Pursuant to SEBI LODR (Third Amendment) Regulations 2021 read with the corrigendum, the Listed Companies are to ensure that the approval of shareholders for appointment of a person on Board of Directors is taken at the next general meeting or within a time period of three months from the date of appointment, whichever is earlier. Considering this change being effective from 1[st] January, 2022, the Directors so appointed are to be regularised within a period of 3 months from their appointment.
As required under Section 160 of the Act, the Company has received a notice in writing from a member signifying the intention to propose the appointment of Mr.
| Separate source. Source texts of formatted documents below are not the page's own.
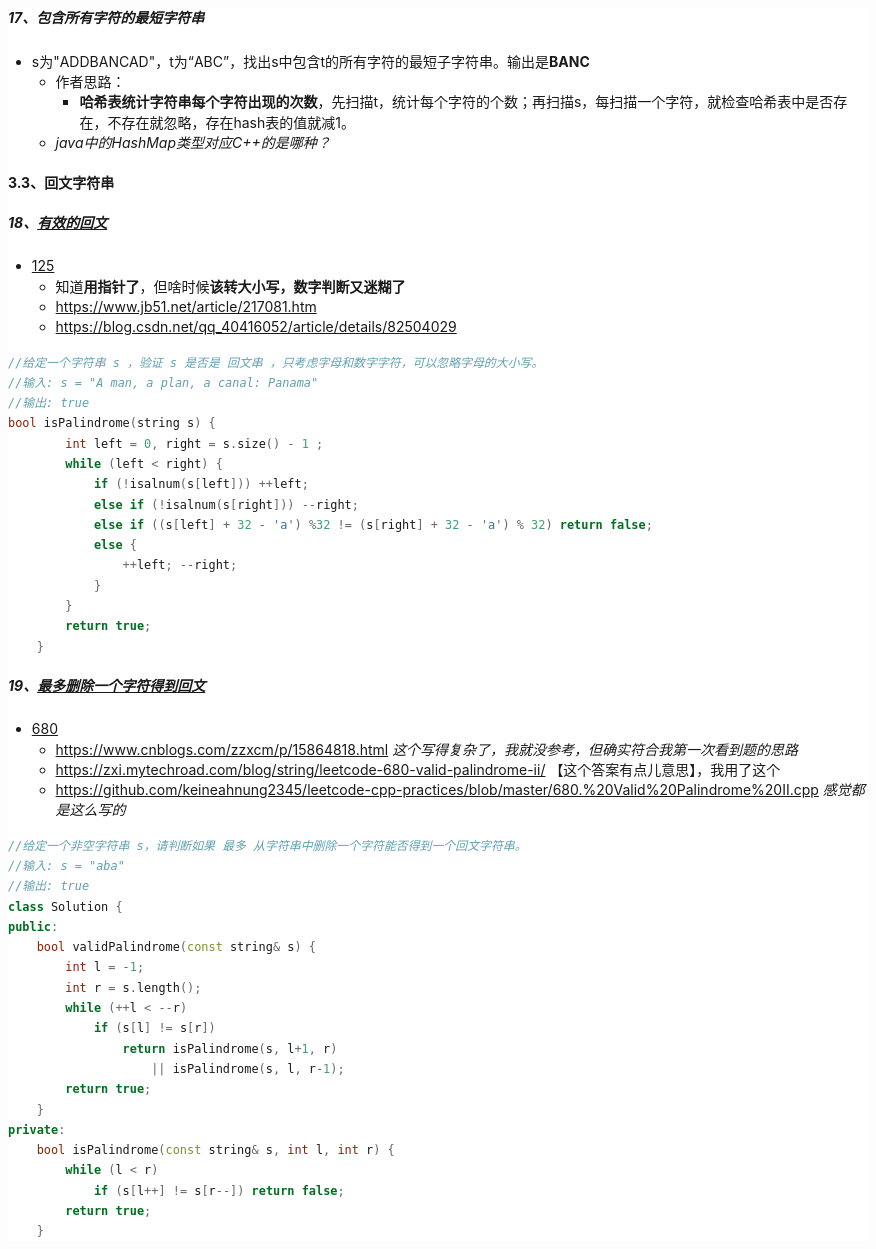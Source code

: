 ##### 17、包含所有字符的最短字符串

+ s为"ADDBANCAD"，t为“ABC”，找出s中包含t的所有字符的最短子字符串。输出是**BANC**
  + 作者思路：
    + **哈希表统计字符串每个字符出现的次数**，先扫描t，统计每个字符的个数；再扫描s，每扫描一个字符，就检查哈希表中是否存在，不存在就忽略，存在hash表的值就减1。
  + *java中的HashMap类型对应C++的是哪种？*

#### 3.3、回文字符串

##### 18、[有效的回文](https://leetcode.cn/problems/XltzEq/)

+ [125]( https://leetcode-cn.com/problems/valid-palindrome/)
  + 知道**用指针了**，但啥时候**该转大小写，数字判断又迷糊了**
  + https://www.jb51.net/article/217081.htm
  + https://blog.csdn.net/qq_40416052/article/details/82504029

```cpp
//给定一个字符串 s ，验证 s 是否是 回文串 ，只考虑字母和数字字符，可以忽略字母的大小写。
//输入: s = "A man, a plan, a canal: Panama"
//输出: true
bool isPalindrome(string s) {
        int left = 0, right = s.size() - 1 ;
        while (left < right) {
            if (!isalnum(s[left])) ++left;
            else if (!isalnum(s[right])) --right;
            else if ((s[left] + 32 - 'a') %32 != (s[right] + 32 - 'a') % 32) return false;
            else {
                ++left; --right;
            }
        }
        return true;
    }
```



##### 19、[最多删除一个字符得到回文](https://leetcode.cn/problems/RQku0D/?envType=study-plan&id=lcof-ii&plan=lcof&plan_progress=x95pysw2)

+ [680](https://leetcode-cn.com/problems/valid-palindrome-ii/)
  + https://www.cnblogs.com/zzxcm/p/15864818.html *这个写得复杂了，我就没参考，但确实符合我第一次看到题的思路*
  + https://zxi.mytechroad.com/blog/string/leetcode-680-valid-palindrome-ii/  【这个答案有点儿意思】，我用了这个
  + https://github.com/keineahnung2345/leetcode-cpp-practices/blob/master/680.%20Valid%20Palindrome%20II.cpp *感觉都是这么写的*

```cpp
//给定一个非空字符串 s，请判断如果 最多 从字符串中删除一个字符能否得到一个回文字符串。
//输入: s = "aba"
//输出: true
class Solution {
public:
    bool validPalindrome(const string& s) {
        int l = -1;
        int r = s.length();
        while (++l < --r)
            if (s[l] != s[r])
                return isPalindrome(s, l+1, r) 
                    || isPalindrome(s, l, r-1);
        return true;
    }
private:
    bool isPalindrome(const string& s, int l, int r) {
        while (l < r)
            if (s[l++] != s[r--]) return false;
        return true;
    }
```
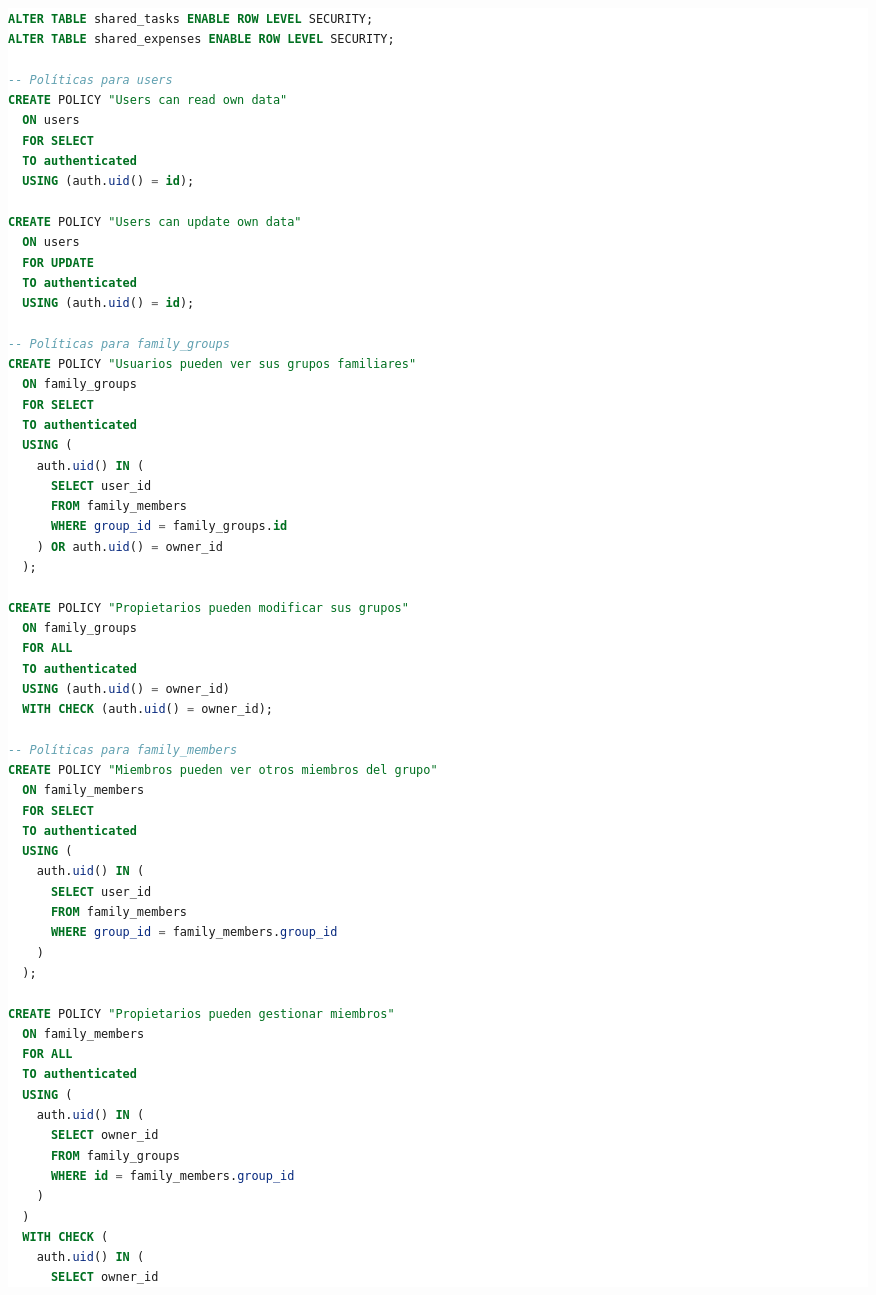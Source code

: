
 ```sql
ALTER TABLE shared_tasks ENABLE ROW LEVEL SECURITY;
ALTER TABLE shared_expenses ENABLE ROW LEVEL SECURITY;

-- Políticas para users
CREATE POLICY "Users can read own data"
  ON users
  FOR SELECT
  TO authenticated
  USING (auth.uid() = id);

CREATE POLICY "Users can update own data"
  ON users
  FOR UPDATE
  TO authenticated
  USING (auth.uid() = id);

-- Políticas para family_groups
CREATE POLICY "Usuarios pueden ver sus grupos familiares"
  ON family_groups
  FOR SELECT
  TO authenticated
  USING (
    auth.uid() IN (
      SELECT user_id 
      FROM family_members 
      WHERE group_id = family_groups.id
    ) OR auth.uid() = owner_id
  );

CREATE POLICY "Propietarios pueden modificar sus grupos"
  ON family_groups
  FOR ALL
  TO authenticated
  USING (auth.uid() = owner_id)
  WITH CHECK (auth.uid() = owner_id);

-- Políticas para family_members
CREATE POLICY "Miembros pueden ver otros miembros del grupo"
  ON family_members
  FOR SELECT
  TO authenticated
  USING (
    auth.uid() IN (
      SELECT user_id 
      FROM family_members 
      WHERE group_id = family_members.group_id
    )
  );

CREATE POLICY "Propietarios pueden gestionar miembros"
  ON family_members
  FOR ALL
  TO authenticated
  USING (
    auth.uid() IN (
      SELECT owner_id 
      FROM family_groups 
      WHERE id = family_members.group_id
    )
  )
  WITH CHECK (
    auth.uid() IN (
      SELECT owner_id 
```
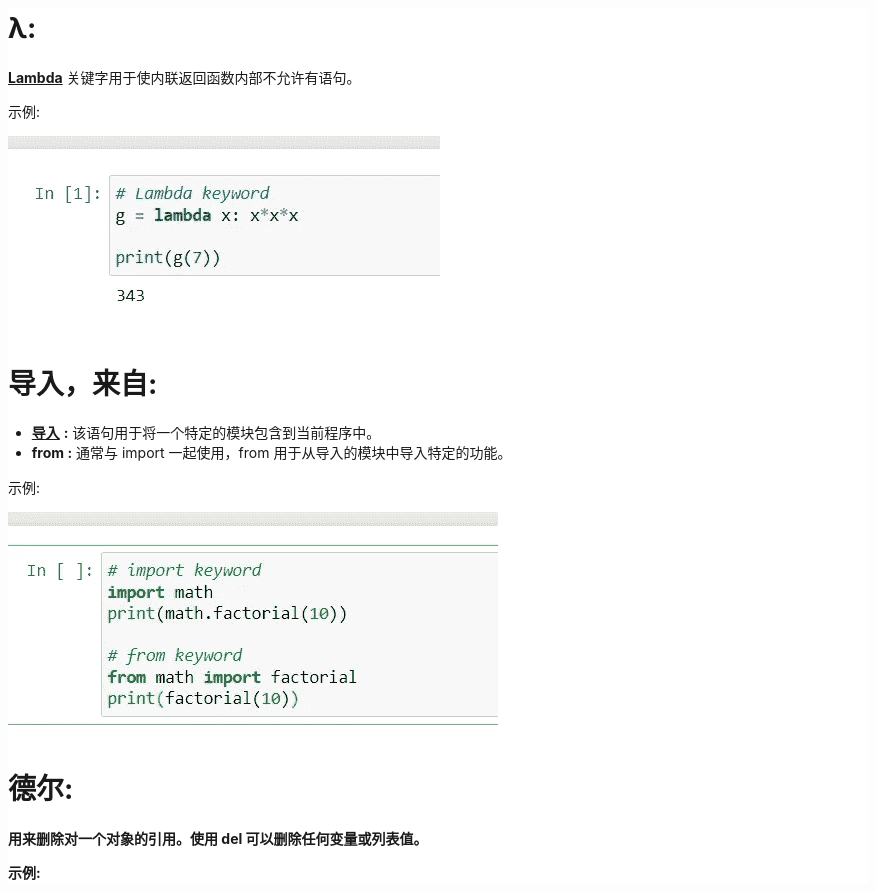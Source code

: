 # λ:

[**Lambda**](https://www.geeksforgeeks.org/python-lambda/) 关键字用于使内联返回函数内部不允许有语句。

示例:

![](img/7588daef4703ef679fcf4a2a5265dc37.png)

# 导入，来自:

*   [**导入**](https://www.geeksforgeeks.org/import-module-python/) **:** 该语句用于将一个特定的模块包含到当前程序中。
*   **from :** 通常与 import 一起使用，from 用于从导入的模块中导入特定的功能。

示例:

![](img/047059b2d53b56aea213d390ef798097.png)

# 德尔:

[](https://www.geeksforgeeks.org/python-del-to-delete-objects/)**用来删除对一个对象的引用。使用 del 可以删除任何变量或列表值。**

**示例:**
Sidharath Kapur as a Director.
As per the provision of Section 149(13) read with explanation to Section 152(6) of the Companies Act, 2013 (“the Act”), the period of office of Independent Director will not be liable to determination by retirement of directors by rotation at the Annual General Meeting.
The resolution contained in Item no. 1 of the accompanying Notice, accordingly, seeks members’ approval for appointment of Mr. Sidharath Kapur as an Independent Director on the Board of the Company on the terms and conditions as specified in the letter of appointment.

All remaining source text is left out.